Sterling K. Brown como Cliff em <i data-lazy-src=

Jefferson conduz todo esse negócio complicado com uma mistura de graça e bom humor. (Este é seu longa de estreia.) O filme vacila aqui e ali, caindo no sentimentalismo – acompanhado de música efusiva – durante uma cena de casamento, e aquele confronto pessoal entre Monk e Sintara acontece apenas porque Jefferson complicou demais o enredo da história. O filme também flerta, um pouco confortavelmente, com a ideia piegas de que Monk precisa ser mais gentil antes que alguém possa amá-lo de verdade.

Mas, na verdade, Monk é perfeito do jeito que é, especialmente quando Wright o interpreta. Assistir a essa performance faz Ficção Americana um prazer complexo, às vezes desconcertante. A exasperação de Monk, sua falha ocasional em reconhecer o sofrimento dos outros, a frustração misturada com a ternura que sente por sua mãe, que agora depende totalmente dele: Wright dá vida a tudo, não com gestos estrondosos e marcantes, mas com pequenos que nos lembram o quão vulnerável Monk é, mesmo no contexto de sua própria inteligência furiosa.
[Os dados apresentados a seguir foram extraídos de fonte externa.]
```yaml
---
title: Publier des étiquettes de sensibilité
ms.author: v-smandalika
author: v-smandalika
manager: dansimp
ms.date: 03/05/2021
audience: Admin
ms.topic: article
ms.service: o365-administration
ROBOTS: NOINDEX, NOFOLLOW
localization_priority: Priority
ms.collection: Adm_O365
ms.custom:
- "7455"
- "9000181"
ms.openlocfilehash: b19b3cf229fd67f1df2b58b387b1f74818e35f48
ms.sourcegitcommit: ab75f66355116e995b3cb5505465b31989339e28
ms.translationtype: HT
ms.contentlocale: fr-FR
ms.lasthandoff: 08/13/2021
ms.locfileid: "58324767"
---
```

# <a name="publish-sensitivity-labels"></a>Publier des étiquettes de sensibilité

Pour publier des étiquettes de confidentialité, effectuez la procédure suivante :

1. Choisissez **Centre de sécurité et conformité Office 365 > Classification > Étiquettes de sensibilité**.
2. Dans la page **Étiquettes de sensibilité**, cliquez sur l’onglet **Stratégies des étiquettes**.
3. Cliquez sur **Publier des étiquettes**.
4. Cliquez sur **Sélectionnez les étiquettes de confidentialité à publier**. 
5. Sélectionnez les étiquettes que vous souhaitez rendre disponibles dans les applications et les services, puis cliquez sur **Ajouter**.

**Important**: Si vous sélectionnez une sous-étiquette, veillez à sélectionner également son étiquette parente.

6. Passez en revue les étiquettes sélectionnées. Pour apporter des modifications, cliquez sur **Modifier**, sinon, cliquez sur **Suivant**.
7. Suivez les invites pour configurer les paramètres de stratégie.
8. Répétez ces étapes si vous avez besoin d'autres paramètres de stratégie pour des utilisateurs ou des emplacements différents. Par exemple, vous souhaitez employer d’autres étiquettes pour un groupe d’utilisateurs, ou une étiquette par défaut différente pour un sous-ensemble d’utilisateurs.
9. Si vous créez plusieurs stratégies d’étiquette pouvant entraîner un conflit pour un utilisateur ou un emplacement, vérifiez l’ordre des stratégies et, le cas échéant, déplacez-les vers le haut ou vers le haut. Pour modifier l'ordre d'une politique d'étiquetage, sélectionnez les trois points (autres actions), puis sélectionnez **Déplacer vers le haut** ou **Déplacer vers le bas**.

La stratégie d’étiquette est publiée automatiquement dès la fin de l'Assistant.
Somos todos vulneráveis ​​– embora as nossas próprias inseguranças não sejam motivo para desprezar os outros. Essa é uma lição que Monk aprende Ficção Americana, embora sua visão da arte e seu poder de refletir todos os tipos de experiências da vida real nunca abrandem. Ele pode parecer implacável ao manter os outros de acordo com seus altos padrões. Mas quais padrões ele deveria seguir? Baixos? Sua teimosia e tenacidade o tornam enlouquecedor e grandioso. Com qualidades como essas, quem precisa de gentileza?